Moro assume parcialidade ao defender FHC para a Lava Jato, dizem juristas
Questionado a respeito de um diálogo com o procurador Deltan Dallagnol sobre suspeitas contra o ex-presidente Fernando Henrique Cardoso, divulgado, pelo site Intercept Brasil, Sérgio Moro afirmou que o caso não era dele. "Qual era é a prova que eu fiz alguma coisa?", disse em audiência no Senado Federal nesta quarta (18). Professores e pesquisadores da área do Direito ouvidos pelo blog afirmam, contudo, que a declaração demonstra parcialidade política do então juiz federal responsável pela operação Lava Jato.
Na conversa, de 13 de abril de 2017, Moro questionou Dallagnol se havia "alguma coisa mesmo séria do FHC", após reportagem do Jornal Nacional do dia anterior que mostrava o ex-presidente sendo citado em delação da Odebrecht. Ele responde que a princípio o conteúdo seria fraco e antigo e que foi enviado para São Paulo sem analisar se estava prescrito ou não. "Suponho que de propósito. Talvez para passar recado de imparcialidade", afirmou o procurador, segundo o diálogo divulgado.

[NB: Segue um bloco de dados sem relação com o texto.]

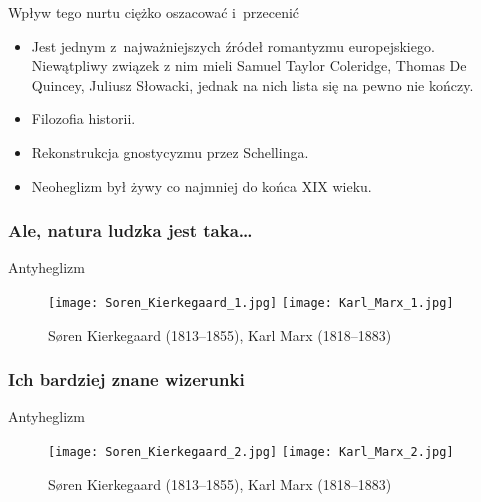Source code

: \documentclass{beamer}  %
\begin{document}
\begin{frame}
  \begin{block}{Wpływ tego nurtu ciężko oszacować i~przecenić}
    \begin{itemize}
    \item Jest jednym z~najważniejszych źródeł romantyzmu
      europejskiego. Niewątpliwy związek z nim mieli Samuel Taylor
      Coleridge, Thomas De Quincey, Juliusz Słowacki, jednak na nich
      lista się na pewno nie kończy.
    \item Filozofia historii.
    \item Rekonstrukcja gnostycyzmu przez Schellinga.
    \item Neoheglizm był żywy co najmniej do końca XIX wieku.
    \end{itemize}
  \end{block}

\end{frame}



\begin{frame}
  \frametitle{Ale, natura ludzka jest taka\ldots}
  \pause

  \begin{block}{Antyheglizm}
    \begin{figure}
      \centering

      \texttt{[image: Soren\_Kierkegaard\_1.jpg]}
      \texttt{[image: Karl\_Marx\_1.jpg]}
      \pause

      \caption{Søren Kierkegaard (1813--1855), Karl Marx (1818--1883)}
    \end{figure}
  \end{block}

\end{frame}



\begin{frame}
  \frametitle{Ich bardziej znane wizerunki}

  \begin{block}{Antyheglizm}
    \begin{figure}
      \centering

      \texttt{[image: Soren\_Kierkegaard\_2.jpg]}
      \texttt{[image: Karl\_Marx\_2.jpg]}
      \caption{Søren Kierkegaard (1813--1855), Karl Marx (1818--1883)}
    \end{figure}
  \end{block}

\end{frame}
\end{document}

Moro então se posicionou contra a investigação de FHC, não pela prescrição, mas pelo tucano ser apoiador da Lava Jato: "Ah, não sei. Acho questionável pois melindra alguém cujo apoio é importante". O caso acabou sendo considerado prescrito e arquivado.

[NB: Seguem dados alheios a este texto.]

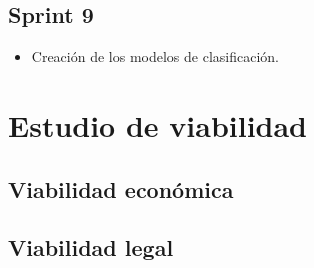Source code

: \subsection{Sprint 9}

\begin{itemize}
\item Creación de los modelos de clasificación.
\end{itemize}

\section{Estudio de viabilidad}

\subsection{Viabilidad económica}

\subsection{Viabilidad legal}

Na audiência na Comissão de Constituição e Justiça do Senado Federal, Moro afirmou que a ação saiu de Brasília e foi para São Paulo, sem passar por Curitiba. Disse que o diálogo pode ter existido, mas não sabe se o conteúdo foi adulterado, defendeu-se novamente ("foi um comentário de alguém que não tem o processo") e atacou o Intercept, que chamou de "sensacionalista" e "duvidoso".
O senador Humberto Costa (PT-PE) afirmou que o magistrado tentou interferir junto à força tarefa da Lava Jato em um processo que nem era dele para que uma outra pessoa fosse beneficiada. O ministro da Justiça e da Segurança Pública afirmou que considerou essa e outras declarações de Costa ofensivas e não quis respondê-las.

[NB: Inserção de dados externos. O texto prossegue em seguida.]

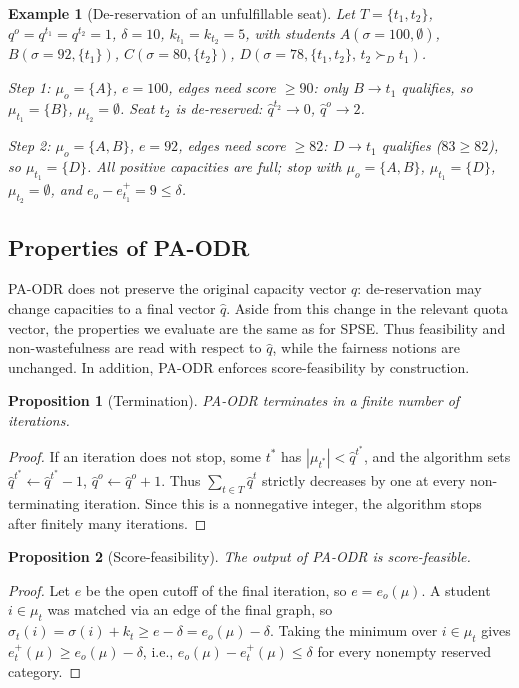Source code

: \documentclass[10pt]{article}
\newtheorem{proposition}{Proposition}
\newtheorem{example}{Example}
\newcommand{\1}{\mathbf{1}}
\begin{document}
\begin{example}[De-reservation of an unfulfillable seat]
Let $T=\{t_1,t_2\}$, $q^o=q^{t_1}=q^{t_2}=1$, $\delta=10$, $k_{t_1}=k_{t_2}=5$, with students $A(\sigma=100,\emptyset)$, $B(\sigma=92,\{t_1\})$, $C(\sigma=80,\{t_2\})$, $D(\sigma=78,\{t_1,t_2\},\,t_2\succ_D t_1)$.

\emph{Step 1:} $\mu_o=\{A\}$, $e=100$, edges need score $\ge90$: only $B\to t_1$ qualifies, so $\mu_{t_1}=\{B\}$, $\mu_{t_2}=\emptyset$. Seat $t_2$ is de-reserved: $\hat q^{t_2}\to0$, $\hat q^o\to2$.

\emph{Step 2:} $\mu_o=\{A,B\}$, $e=92$, edges need score $\ge82$: $D\to t_1$ qualifies ($83\ge82$), so $\mu_{t_1}=\{D\}$. All positive capacities are full; stop with $\mu_o=\{A,B\}$, $\mu_{t_1}=\{D\}$, $\mu_{t_2}=\emptyset$, and $e_o-e_{t_1}^+=9\le\delta$.
\end{example}

\subsection{Properties of PA-ODR}

PA-ODR does not preserve the original capacity vector $q$: de-reservation may change capacities to a final vector $\hat q$. Aside from this change in the relevant quota vector, the properties we evaluate are the same as for SPSE. Thus feasibility and non-wastefulness are read with respect to $\hat q$, while the fairness notions are unchanged. In addition, PA-ODR enforces score-feasibility by construction.

\begin{proposition}[Termination]\label{prop:pa-odr-termination}
PA-ODR terminates in a finite number of iterations.
\end{proposition}
\begin{proof}
If an iteration does not stop, some $t^\ast$ has $|\mu_{t^\ast}|<\hat q^{t^\ast}$, and the algorithm sets $\hat q^{t^\ast}\gets\hat q^{t^\ast}-1$, $\hat q^o\gets\hat q^o+1$. Thus $\sum_{t\in T}\hat q^t$ strictly decreases by one at every non-terminating iteration. Since this is a nonnegative integer, the algorithm stops after finitely many iterations.
\end{proof}

\begin{proposition}[Score-feasibility]\label{prop:pa-odr-score-feasible}
The output of PA-ODR is score-feasible.
\end{proposition}
\begin{proof}
Let $e$ be the open cutoff of the final iteration, so $e=e_o(\mu)$. A student $i\in\mu_t$ was matched via an edge of the final graph, so $\sigma_t(i)=\sigma(i)+k_t\ge e-\delta=e_o(\mu)-\delta$. Taking the minimum over $i\in\mu_t$ gives $e_t^+(\mu)\ge e_o(\mu)-\delta$, i.e., $e_o(\mu)-e_t^+(\mu)\le\delta$ for every nonempty reserved category.
\end{proof}
\end{document}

"Uma vez comprovada a legitimidade desses diálogos, eles reforçam o argumento de suspeição." A avaliação é de Maíra Cardoso Zapater, professora de Direito Penal e pesquisadora do Núcleo de Estudos sobre o Crime e a Pena da FGV Direito. De acordo com ela, a questão não é ser o juiz ou não do caso, mas a demonstração de parcialidade.
"Há uma tentativa de levar elementos de fora dos autos, de natureza política, que não deveriam estar lá." A questão neste caso, segundo ela, é que, confirmados os diálogos, Moro mostra que estava atuando de forma política.
Quem segue a mesma linha é a professora da FGV Direito e coordenadora do centro de pesquisas Supremo em Pauta, Eloísa Machado de Almeida. "Sobre a Operação Lava Jato sempre recaiu a sombra de agir seletivamente, com motivação política específica. As mensagens reveladas, caso verdadeiras, comprovam essas parcialidade e seletividade, características que atacam o centro da noção de Estado de Direito."
Durante a audiência na Comissão de Constituição e Justiça, o senador Cid Gomes (PDT-CE) propôs que o Congresso Nacional altere a legislação para garantir que "o juiz que instrui o processo não seja o mesmo que irá julgar o crime". Segundo ele, "isso evitaria toda a polêmica que estamos vivendo hoje".
Alamiro Velludo Salvador Netto, advogado criminalista e professor titular do Departamento de Direito Penal, Medicina Forense e Criminologia da Faculdade de Direito da Universidade de São Paulo, defendeu ao blog a mesma medida. "O processo brasileiro tem um grave e histórico problema que é apontado pela academia. O juiz que participa de atos de investigação não deveria ser o juiz que julga o mérito do processo. O Brasil não fez essa reforma, o que nos coloca de maneira refratária em face a todo o mundo."
Para Alamiro, confirmados os diálogos, "a posição do ministro Moro coloca em xeque qualquer viabilidade de sustentação jurídica das condenações que proferiu".
O senador Cid Gomes também propôs que sejam abertas duas investigações no Congresso Nacional: uma para descobrir quem está por trás da obtenção dos diálogos envolvendo Sérgio Moro e os membros da força-tarefa da Lava Jato. Outra para verificar se houve conluio entre os Poderes Judiciário e o Ministério Público, ou seja, entre Moro e os procuradores no curso da operação.